» **DIRECTIONS FOR THIS TASK**
Write out exactly the lines below that run from the line containing "and most of" through the last line of the records.

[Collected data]
= Beginning of Section =
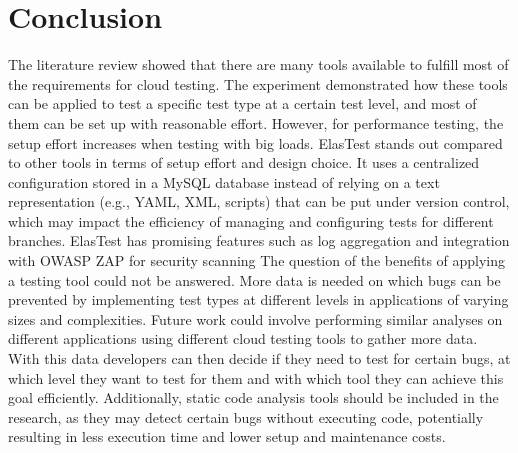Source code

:\documentclass[conference]{IEEEtran}
\begin{document}
\section{Conclusion}

The literature review showed that there are many tools available to fulfill most of the requirements for cloud testing.
The experiment demonstrated how these tools can be applied to test a specific test type at a certain test level,
and most of them can be set up with reasonable effort.
However, for performance testing, the setup effort increases when testing with big loads.
ElasTest stands out compared to other tools in terms of setup effort and design choice.
It uses a centralized configuration stored in a MySQL database instead of relying on a text representation (e.g., YAML, XML, scripts)
that can be put under version control, which may impact the efficiency of managing and configuring tests for different branches.
ElasTest has promising features such as log aggregation and integration with OWASP ZAP for security scanning
The question of the benefits of applying a testing tool could not be answered.
More data is needed on which bugs can be prevented by implementing test types at different levels in applications of varying sizes and complexities.
Future work could involve performing similar analyses on different applications using different cloud testing tools to gather more data.
With this data developers can then decide if they need to test for certain bugs, at which level they want to test
for them and with which tool they can achieve this goal efficiently.
Additionally, static code analysis tools should be included in the research, as they may detect certain bugs without executing code,
potentially resulting in less execution time and lower setup and maintenance costs.




\date{\today}



\newpage
%
\end{document}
= End of Section =
» **OUTPUT BELOW**
and most of them can be set up with reasonable effort.
However, for performance testing, the setup effort increases when testing with big loads.
ElasTest stands out compared to other tools in terms of setup effort and design choice.
It uses a centralized configuration stored in a MySQL database instead of relying on a text representation (e.g., YAML, XML, scripts)
that can be put under version control, which may impact the efficiency of managing and configuring tests for different branches.
ElasTest has promising features such as log aggregation and integration with OWASP ZAP for security scanning
The question of the benefits of applying a testing tool could not be answered.
More data is needed on which bugs can be prevented by implementing test types at different levels in applications of varying sizes and complexities.
Future work could involve performing similar analyses on different applications using different cloud testing tools to gather more data.
With this data developers can then decide if they need to test for certain bugs, at which level they want to test
for them and with which tool they can achieve this goal efficiently.
Additionally, static code analysis tools should be included in the research, as they may detect certain bugs without executing code,
potentially resulting in less execution time and lower setup and maintenance costs.




\date{\today}



\newpage
%
\end{document}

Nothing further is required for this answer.